O liberalóide por outro lado, não tem moral ou éticas próprias, pois eles não conseguiram avançar rumo à uma sociedade livre a que se propõe. Ou seja, a expectativa dos liberais é fundir-se ao estado não afastar-se dele, pois somente o governo poderia garantir os direitos dos indivíduos. Neste caso, são obrigados a assumir a ética e a moral do estado, legitimando desta maneira um sistema de agressão. Ora, se o estado é a própria negação dos direitos, por consequência, liberalecos são incapazes de aceitar a existência de direitos. São relativistas, como os comunistas citados pelo Chiocca.
Os liberalecos do estado mínimo são contra a liberdade e os direitos naturais, porém, como são psicopatas iguais a qualquer estatista, conseguem emular estes valores e enganar um monte de gente que tem algum apreço sincero por uma sociedade livre. Se acompanharmos os discursos da máfia liberal randiana – os liberais mais perigosos da atualidade, pois aproveitam-se da admiração das pessoas pela obra de ficção da Ayn Rand -, é possível acreditar em liberalismo ou barbárie. Conta outra né vagabundo?
Fundamentalmente, da forma que você se perguntou, até que ponto uma pessoa não defende a agressão defendendo? Os randianos conseguem até mesmo com a maior cara de pau usar as frases imposto é roubo e sonegar é legítima defesa. Neste caso, como eles defendem a agressão? liberais não são anarquistas, ou seja, acreditam no estado.
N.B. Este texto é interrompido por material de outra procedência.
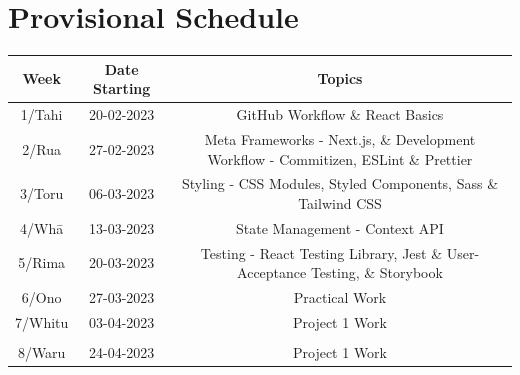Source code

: \documentclass{article}
\begin{document}
\section*{Provisional Schedule}
\renewcommand{\arraystretch}{1.5}
\begin{tabular}{|c|c|c|c|}
	\hline
	\textbf{Week}                  & \textbf{Date Starting}            & \multicolumn{2}{c|}{\textbf{Topics}}                                                                                             \\ \hline
	\footnotesize 1/Tahi           & \footnotesize 20-02-2023 & \multicolumn{2}{c|}{\footnotesize GitHub Workflow \& React Basics}    \\ \hline
	\footnotesize 2/Rua            & \footnotesize 27-02-2023 & \multicolumn{2}{c|}{\footnotesize Meta Frameworks - Next.js, \& Development Workflow - Commitizen, ESLint \& Prettier}                   \\ \hline
	\footnotesize 3/Toru           & \footnotesize 06-03-2023 & \multicolumn{2}{c|}{\footnotesize Styling - CSS Modules, Styled Components, Sass \& Tailwind CSS} \\ \hline
	\footnotesize 4/Whā            & \footnotesize 13-03-2023 & \multicolumn{2}{c|}{\footnotesize State Management - Context API}                               \\ \hline
	\footnotesize 5/Rima           & \footnotesize 20-03-2023 & \multicolumn{2}{c|}{\footnotesize Testing - React Testing Library, Jest \& User-Acceptance Testing, \& Storybook}                                                \\ \hline
	\footnotesize 6/Ono            & \footnotesize 27-03-2023  & \multicolumn{2}{c|}{\footnotesize Practical Work}                                                   \\ \hline
	\footnotesize 7/Whitu          & \footnotesize 03-04-2023 &  \multicolumn{2}{c|}{\footnotesize Project 1 Work}                            \\ \hline
	\rowcolor{yellow} \multicolumn{4}{|c|}{\footnotesize Mid Term Break}                                                                                                                         \\ \hline
	\footnotesize 8/Waru   & \footnotesize 24-04-2023 & \multicolumn{2}{c|}{\footnotesize Project 1 Work}                                                   \\ \hline


\end{tabular}
\end{document}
E como consequência, precisam de um agressor para evitar a agressão, como você disse. Eles sabem que imposto é uma agressão, logo imaginam que a justiça e as forças armadas poderiam se sustentar com taxas (Ayn Rand queria o governo financiado pela loteria). Só que esses canalhas ignoram que também são agressões: (1) o monópolio do governo nestas áreas; (2) o conceito de uma instituição centralizada. E tem um outro aspecto relevante: os liberais acreditam em direitos autorais, logo, são a favor descaradamente da agressão contra um simples camelô que vende uma cópia pirata de uma camisa de clube.
Eu acreditei por anos que o liberalismo político era sinônimo de liberdade contra a opressão estatal. Lendo meus escritos desta época, havia de maneira sincera um ataque a tudo que fosse estatal, de maneira generalizada e com uma retórica violenta. Isso porque meu pensamento é ligado desde sempre ao liberalismo clássico. Mas evidentemente como qualquer estatista, faltava dar uma passo adiante. Isso não acontecia por completa ignorância. Inclusive, eu já li em algum lugar que o primeiro livro do Rothbard que você leu foi o “Direita e esquerda”, um pequeno livro editado pelo IL. Foi o mesmo que eu li. Eu não lembro direito, faz muitos anos, mas não me chamou atenção, na minha cabeça era outro liberal. Tudo mudou apenas com a leitura do “Manisfesto libertário”.
De toda a forma, o liberalismo já é atacado incansavelmente pela esquerda, reduzindo os liberais à um grupo sem qualquer expressão política relevante. Até os aloprados do PSOL em pouco tempo de vida já se tornaram uma força maior que os supostos defensores da liberdade. Losurdo no seu clássico “contra-história do liberalismo” fez um excelente serviço. É curioso que liberalóides randianos falam tanto nas maravilhas que fazem os empreendedores são capazes de fazer, mas na política são uns fracassados. No final, são defensores de empresas, não de um mercado de maneira mais ampla, como fazem os movimentos libertários.
O estado é uma gangue de ladrões em larga escala, não existem formas honestas de relativizar isso. O estado sempre será uma assimetria de poder. E como diz o Jesus H. D. S. : o liberalismo político é uma impossibilidade prática e teórica.